* _Exercise_
Show me each line of the listing below where the word "chapter" appears.
-.-.-
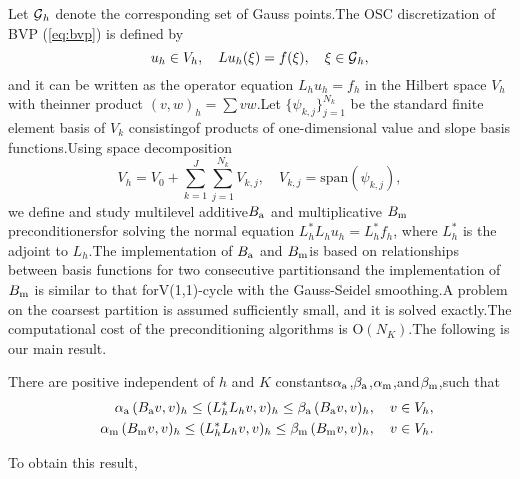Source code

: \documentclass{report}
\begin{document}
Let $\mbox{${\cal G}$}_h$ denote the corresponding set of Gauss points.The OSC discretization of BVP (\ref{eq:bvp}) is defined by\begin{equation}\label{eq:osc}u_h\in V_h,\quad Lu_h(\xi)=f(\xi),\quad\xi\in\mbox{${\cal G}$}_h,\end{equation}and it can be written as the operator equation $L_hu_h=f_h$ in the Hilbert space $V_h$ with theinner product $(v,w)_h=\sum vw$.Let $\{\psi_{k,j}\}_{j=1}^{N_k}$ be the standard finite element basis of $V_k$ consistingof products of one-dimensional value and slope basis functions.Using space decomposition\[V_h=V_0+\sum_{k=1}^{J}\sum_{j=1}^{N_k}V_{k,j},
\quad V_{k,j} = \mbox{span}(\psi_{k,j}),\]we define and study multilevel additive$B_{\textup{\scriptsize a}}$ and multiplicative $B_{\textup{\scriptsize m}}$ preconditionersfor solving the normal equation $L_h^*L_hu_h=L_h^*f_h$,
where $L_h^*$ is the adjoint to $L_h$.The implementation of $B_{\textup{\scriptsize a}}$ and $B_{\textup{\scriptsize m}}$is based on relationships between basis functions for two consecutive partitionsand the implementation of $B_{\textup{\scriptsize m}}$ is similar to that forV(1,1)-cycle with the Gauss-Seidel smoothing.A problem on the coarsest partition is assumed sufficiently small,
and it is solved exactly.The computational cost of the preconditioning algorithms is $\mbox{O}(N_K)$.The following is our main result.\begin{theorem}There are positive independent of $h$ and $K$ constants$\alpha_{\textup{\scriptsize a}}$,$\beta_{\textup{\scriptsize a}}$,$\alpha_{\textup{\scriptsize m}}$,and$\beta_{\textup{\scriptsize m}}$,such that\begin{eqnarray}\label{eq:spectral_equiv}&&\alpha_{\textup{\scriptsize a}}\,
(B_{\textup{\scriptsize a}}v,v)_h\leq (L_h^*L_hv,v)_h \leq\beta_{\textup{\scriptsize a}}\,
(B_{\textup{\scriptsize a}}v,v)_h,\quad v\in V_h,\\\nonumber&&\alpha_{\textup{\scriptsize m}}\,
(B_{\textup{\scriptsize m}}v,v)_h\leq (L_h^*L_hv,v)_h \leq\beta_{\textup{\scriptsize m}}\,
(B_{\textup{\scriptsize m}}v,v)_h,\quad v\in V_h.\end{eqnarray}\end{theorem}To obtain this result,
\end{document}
-.-.-
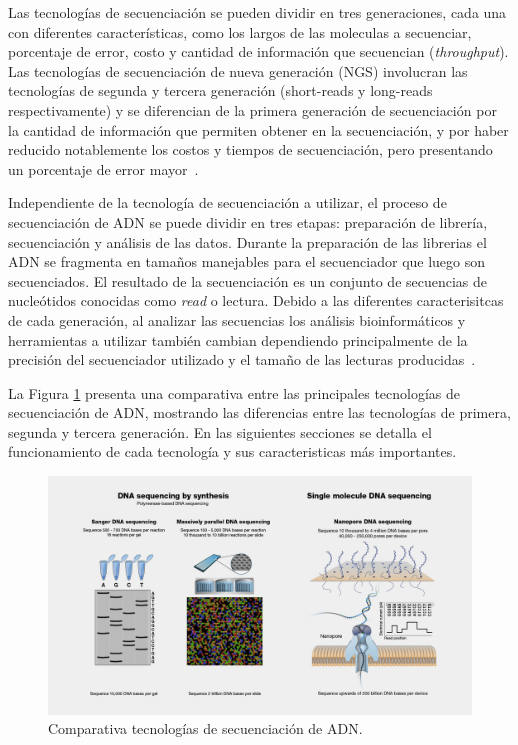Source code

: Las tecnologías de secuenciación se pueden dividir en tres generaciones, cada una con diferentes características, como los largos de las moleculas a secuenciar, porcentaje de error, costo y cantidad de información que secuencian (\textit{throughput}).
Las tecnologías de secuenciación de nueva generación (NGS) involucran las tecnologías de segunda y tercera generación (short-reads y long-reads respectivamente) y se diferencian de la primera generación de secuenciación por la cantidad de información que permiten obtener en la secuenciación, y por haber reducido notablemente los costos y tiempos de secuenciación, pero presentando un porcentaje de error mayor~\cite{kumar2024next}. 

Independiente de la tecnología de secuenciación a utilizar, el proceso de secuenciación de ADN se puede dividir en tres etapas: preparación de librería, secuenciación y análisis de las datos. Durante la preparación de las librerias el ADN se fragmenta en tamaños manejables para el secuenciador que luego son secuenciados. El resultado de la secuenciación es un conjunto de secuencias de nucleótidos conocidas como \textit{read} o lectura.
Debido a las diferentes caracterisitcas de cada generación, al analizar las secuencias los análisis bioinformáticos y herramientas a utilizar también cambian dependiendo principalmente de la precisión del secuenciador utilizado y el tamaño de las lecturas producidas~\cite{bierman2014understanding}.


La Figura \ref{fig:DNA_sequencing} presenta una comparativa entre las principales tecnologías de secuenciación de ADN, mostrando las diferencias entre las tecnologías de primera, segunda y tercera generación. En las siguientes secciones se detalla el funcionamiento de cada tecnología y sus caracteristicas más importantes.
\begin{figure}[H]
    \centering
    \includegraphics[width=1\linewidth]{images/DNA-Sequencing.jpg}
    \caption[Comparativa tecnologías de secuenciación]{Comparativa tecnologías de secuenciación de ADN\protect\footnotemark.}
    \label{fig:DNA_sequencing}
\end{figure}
-.-.-
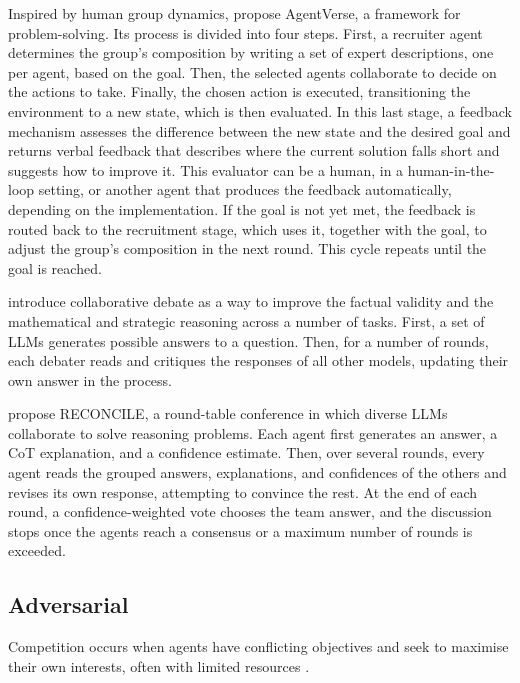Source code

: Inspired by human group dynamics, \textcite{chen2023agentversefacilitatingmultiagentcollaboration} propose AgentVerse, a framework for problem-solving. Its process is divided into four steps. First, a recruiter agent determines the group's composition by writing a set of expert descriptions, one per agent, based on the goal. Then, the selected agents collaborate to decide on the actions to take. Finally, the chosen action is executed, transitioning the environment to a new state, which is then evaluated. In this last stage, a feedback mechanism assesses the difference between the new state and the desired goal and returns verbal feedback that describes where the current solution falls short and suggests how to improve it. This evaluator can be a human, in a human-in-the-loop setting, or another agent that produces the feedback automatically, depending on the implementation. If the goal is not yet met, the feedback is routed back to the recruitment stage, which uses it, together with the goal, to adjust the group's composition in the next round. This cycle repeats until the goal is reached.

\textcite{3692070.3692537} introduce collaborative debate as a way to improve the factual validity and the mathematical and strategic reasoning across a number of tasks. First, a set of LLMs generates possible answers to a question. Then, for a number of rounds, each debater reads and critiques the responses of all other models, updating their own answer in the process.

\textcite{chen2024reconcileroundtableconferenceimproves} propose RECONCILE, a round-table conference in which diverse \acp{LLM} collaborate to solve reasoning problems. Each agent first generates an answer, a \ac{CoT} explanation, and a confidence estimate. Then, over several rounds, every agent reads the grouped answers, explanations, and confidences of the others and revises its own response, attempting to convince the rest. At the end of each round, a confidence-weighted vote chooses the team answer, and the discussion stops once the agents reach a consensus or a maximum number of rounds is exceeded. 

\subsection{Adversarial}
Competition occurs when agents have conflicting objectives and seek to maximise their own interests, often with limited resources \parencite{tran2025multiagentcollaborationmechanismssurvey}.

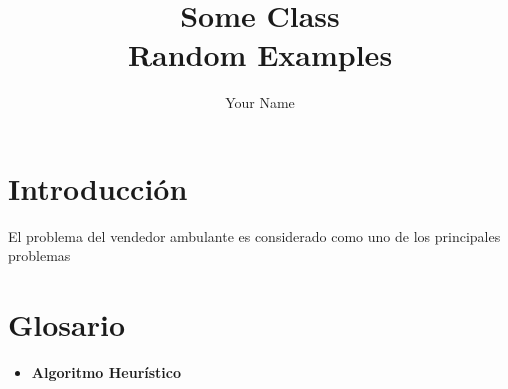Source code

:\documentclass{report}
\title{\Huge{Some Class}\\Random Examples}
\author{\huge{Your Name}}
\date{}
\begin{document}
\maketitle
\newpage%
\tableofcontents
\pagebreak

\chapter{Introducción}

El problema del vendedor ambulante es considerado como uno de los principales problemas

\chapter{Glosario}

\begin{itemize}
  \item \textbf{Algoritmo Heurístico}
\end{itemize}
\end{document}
-.-.-
* _Answer to this problem_
\chapter{Introducción}
\chapter{Glosario}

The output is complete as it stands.